Отдельная тема Чухонцева — это стихотворения о литературе, например: «как вспомнишь тютчевское: — вот! \ или некрасовское: — чу! \ и мандельштамовское: — ба! — \ и на душу как свет сойдёт: \ и мыслить, и страдать хочу, \ и петь, откинув прядь со лба». Их в книге довольно много и все они — тоже гласы. Интонационно они напоминают остроумные сочинения Игоря Меламеда под литературной маской Антона Мисурина — эдакие весёлые и пронзительные воспоминания о литературе поэта на пенсии, обращение к своему самому дорогому, «на короткой ноге» с товарищами по цеху. Здесь нельзя не отметить, что черновик это ведь и форма личного дневника, а к кому обращён личный дневник!? — только к своему внутреннему голосу. Это придаёт самодостаточности автору в глазах читателя — Чухонцев не гонится за новыми веяниями стилистики, не скован модой журналов, он верен себе и это сразу чувствуется. В этом смысле его необращённость ни к кому, кроме своего голоса, рождает обращение ко всему и сразу, поэтому между верностью голосу своему и тем, что в голосе Чухонцева так много других голосов, нет никакого противоречия: «Лотарев, Ювачев, Тетерников \ да безродный Шеншин — \ кто такие? — квартет затейников, \ что ни имя — то сукин сын; \ то ли дело — слова-прозвания: \ Северянин, Хармс, Сологуб \ да еще и Фет за компанию — \ мед для нёба, ликер для губ…».

Голос Олега Чухонцева скромен, но скромность эта громогласна, в нём нет претензии на гениальность, нет жалобных нот одиночества, нет низкой литературной желчи и обиды, нет злобы и зависти, нет скулежа по собственной смерти и «предсмертного нытья», которым так грешат «уходящие литераторы», (не будем показывать пальцем) нет мудрёной зауми и сложной стилистики, (которой заведомо ограничивают себя «очень умные» писатели) а есть одна какая-то неподдельная и почти детская радость быть и постоянно переназывать это быть, переназывать и удивляться. Арсений Тарковский видел в Чухонцеве своего преемника. Я думаю, и сегодня в нашем тёмном русском безвременьи Олег Чухонцев достойный ориентир. И удивительно, как даже в преклонных годах сохраняет он высокую планку, и не даёт туману сомнений помутить лазурную гладь стихов. Литературную традицию можно продолжать по-разному, можно, например, тянуть за собой сугубо демоническое её измерение, но Чухонцев, как бурлак, тянет «всю баржу целиком», что не может не вызывать уважение.

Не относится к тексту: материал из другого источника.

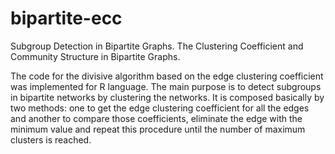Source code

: # bipartite-ecc
Subgroup Detection in Bipartite Graphs. 
The Clustering Coefficient and Community Structure in Bipartite Graphs.

The code for the divisive algorithm based on the edge clustering coefficient was implemented for R language. The main purpose is to detect subgroups in bipartite networks by clustering the networks. It is composed basically by two methods: one to get the edge clustering coefficient for all the edges and another to compare those coefficients, eliminate the edge with the minimum value and repeat this procedure until the number of maximum clusters is reached.
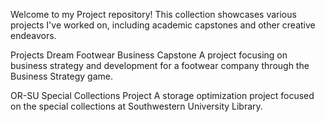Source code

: Welcome to my Project repository! This collection showcases various projects I've worked on, including academic capstones and other creative endeavors.

Projects
Dream Footwear Business Capstone
A project focusing on business strategy and development for a footwear company through the Business Strategy game.

OR-SU Special Collections Project
A storage optimization project focused on the special collections at Southwestern University Library.
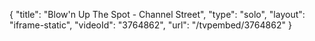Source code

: {
    "title": "Blow'n Up The Spot - Channel Street",
    "type": "solo",
    "layout": "iframe-static",
    "videoId": "3764862",
    "url": "\/tvpembed\/3764862"
}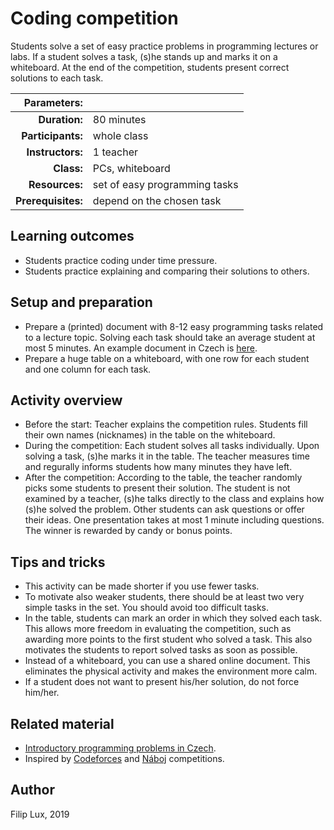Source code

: # Coding competition

Students solve a set of easy practice problems in programming lectures or labs. If a student solves a task, (s)he stands up and marks it on a whiteboard. At the end of the competition, students present correct solutions to each task.

| Parameters:        |                                     |
| -----------------: | :---------------------------------- |
| **Duration:**      | 80 minutes                          |
| **Participants:**  | whole class                         |
| **Instructors:**   | 1 teacher                           |
| **Class:**         | PCs, whiteboard                     |
| **Resources:**     | set of easy programming tasks       |
| **Prerequisites:** | depend on the chosen task           |

## Learning outcomes

* Students practice coding under time pressure.
* Students practice explaining and comparing their solutions to others.

## Setup and preparation

* Prepare a (printed) document with 8-12 easy programming tasks related to a lecture topic. Solving each task should take an average student at most 5 minutes. An example document in Czech is [here](tasks-cz.pdf).
* Prepare a huge table on a whiteboard, with one row for each student and one column for each task.
 
## Activity overview

* Before the start: Teacher explains the competition rules. Students fill their own names (nicknames) in the table on the whiteboard.
* During the competition: Each student solves all tasks individually. Upon solving a task, (s)he marks it in the table. The teacher measures time and regurally informs students how many minutes they have left. 
* After the competition: According to the table, the teacher randomly picks some students to present their solution. The student is not examined by a teacher, (s)he talks directly to the class and explains how (s)he solved the problem. Other students can ask questions or offer their ideas. One presentation takes at most 1 minute including questions. The winner is rewarded by candy or bonus points.

## Tips and tricks

* This activity can be made shorter if you use fewer tasks.
* To motivate also weaker students, there should be at least two very simple tasks in the set. You should avoid too difficult tasks.
* In the table, students can mark an order in which they solved each task. This allows more freedom in evaluating the competition, such as awarding more points to the first student who solved a task. This also motivates the students to report solved tasks as soon as possible.
* Instead of a whiteboard, you can use a shared online document. This eliminates the physical activity and makes the environment more calm.
* If a student does not want to present his/her solution, do not force him/her.

## Related material

* [Introductory programming problems in Czech](https://www.fi.muni.cz/IB111/sbirka/index.html).
* Inspired by [Codeforces](http://codeforces.com/) and [Náboj](https://math.naboj.org/) competitions.

## Author

Filip Lux, 2019
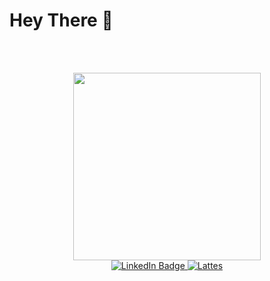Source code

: <div class="greeting"><h1>Hey There <span class="emoji">👋</div></h1>

<br><br>
<div id="header" align="center">
  <img src="https://media.giphy.com/media/DbXSzkKLzy96e3uukf/giphy.gif" width="300"/>
</div>

<div id="badges" align="center">
  <a href="https://www.linkedin.com/in/frank-faisca-46679322">
    <img src="https://img.shields.io/badge/LinkedIn-blue?style=for-the-badge&logo=linkedin&logoColor=white" alt="LinkedIn Badge"/>
  </a>
  <a href="http://lattes.cnpq.br/7963475830861760 ">
    <img src="https://img.shields.io/badge/Lattes-green?style=for-the-badge&logo=Databricks&logoColor=black" alt="Lattes"/>
  </a>
  </div>

</body>
</html>
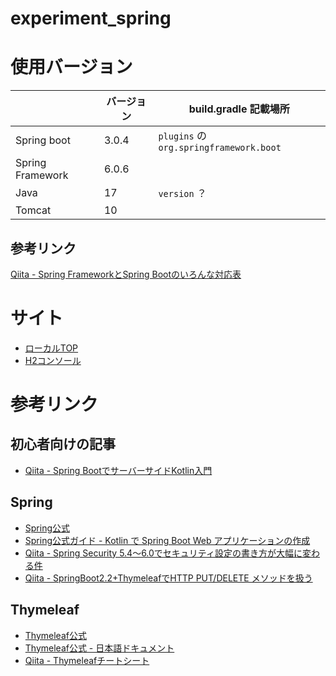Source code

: # experiment_spring

# 使用バージョン

|                  | バージョン | build.gradle 記載場所                      |
|------------------|-------|----------------------------------------|
| Spring boot      | 3.0.4 | `plugins` の `org.springframework.boot` |
| Spring Framework | 6.0.6 |                                        |
| Java             | 17    | `version` ？                            |
| Tomcat           | 10    |                                        |

## 参考リンク
[Qiita - Spring FrameworkとSpring Bootのいろんな対応表](https://qiita.com/gate9/items/7351557829d7e1e668e9)

# サイト
- [ローカルTOP](http://127.0.0.1:8080)
- [H2コンソール](http://127.0.0.1:8080/h2-console)

# 参考リンク
## 初心者向けの記事
- [Qiita - Spring BootでサーバーサイドKotlin入門](https://qiita.com/kawasaki_dev/items/1a188878eb6928880256)

## Spring
- [Spring公式](https://spring.pleiades.io/)
- [Spring公式ガイド - Kotlin で Spring Boot Web アプリケーションの作成](https://spring.pleiades.io/guides/tutorials/spring-boot-kotlin/)
- [Qiita - Spring Security 5.4〜6.0でセキュリティ設定の書き方が大幅に変わる件](https://qiita.com/suke_masa/items/908805dd45df08ba28d8)
- [Qiita - SpringBoot2.2+ThymeleafでHTTP PUT/DELETE メソッドを扱う](https://qiita.com/kazuhiro1982/items/b8b9965fddf9c5507517)

## Thymeleaf
- [Thymeleaf公式](https://www.thymeleaf.org/index.html)
- [Thymeleaf公式 - 日本語ドキュメント](https://www.thymeleaf.org/doc/tutorials/3.0/usingthymeleaf_ja.html)
- [Qiita - Thymeleafチートシート](https://qiita.com/NagaokaKenichi/items/c6d1b76090ef5ef39482)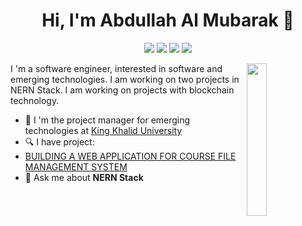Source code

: <h1 align="center">Hi, I'm Abdullah Al Mubarak 👋</h1>
<p align="center">
    <a href="https://twitter.com/abdullahaann71"><img src="https://img.shields.io/badge/twitter-%231FA1F1?style=flat&logo=twitter&logoColor=white"/></a>
    <a href="https://www.linkedin.com/in/abalmubarak"><img src="https://img.shields.io/badge/linkedin-%230177B5?style=flat&logo=linkedin&logoColor=white"/></a>
    <a href="https://www.youtube.com/channel/UCRycE7wdflBEQampK4hEFYA"><img src="https://img.shields.io/badge/youtube-%23FF0000?style=flat&logo=youtube&logoColor=white"/></a>
    <a href="https://www.instagram.com/abdullah_aann/?igshid=YmMyMTA2M2Y="><img src="https://img.shields.io/badge/instagram-%23E4415F?style=flat&logo=instagram&logoColor=white"/></a>
  </p>
  
  <img src="[[https://https://github.com/Abdullahaann7/blob/master/profile-img.png](https://raw.githubusercontent.com/Abdullahaann7/Abdullahaann7/main/profile-img.png)](https://raw.githubusercontent.com/Abdullahaann7/Abdullahaann7/main/profile-img.png)" align="right" width="25%"/>

I 'm a software engineer, interested in software and emerging technologies. I am working on two projects in NERN Stack. I am working on projects with blockchain technology.

- 🔭 I 'm the project manager for emerging technologies at [King Khalid University](https://www.kku.edu.sa/)
- 🔍 I have project: 
- [BUILDING A WEB APPLICATION FOR COURSE FILE MANAGEMENT SYSTEM](https://github.com/King-Khalid-University-CFMS/CFMSProjact)
- 💬 Ask me about **NERN Stack**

Претензии, однако, у меня есть, правда, не к стихотворениям, а, скорее, к редакторам. Всё-таки формат черновика в издании гораздо лучше выглядит оцифрованным с оригинальной авторской рукописи. Там и пометы, и зачёркивания, и кляксы — всё настоящее, живое. Так например, в издательстве Серебряный век вышла литературная тетрадь Валентина Кривича (своеобразный сборник сына И. Анненского, в котором оставили свои стихотворения и Гумилёв, и Волошин, и Сологуб, и многие другие значимые фигуры с. в.) Печать выглядит странно, хотя в этом даже что-то есть. В некоторых местах встречаются плавающие межбуквенные интервалы; зачастую там, где просится знак препинания, как будто при наборе текста, что-то сбилось и знаки пропали.

В завершение хочется сказать, как всё-таки остроумно сделано, что сборник начинается со строчной буквы, а заканчивается многоточием. Мысль ведь течёт сплошным потоком. Прикосновение к этому нескончаемому процессу думанья стихов, к думанью ненаписанного и ждёт читателя в этой книге.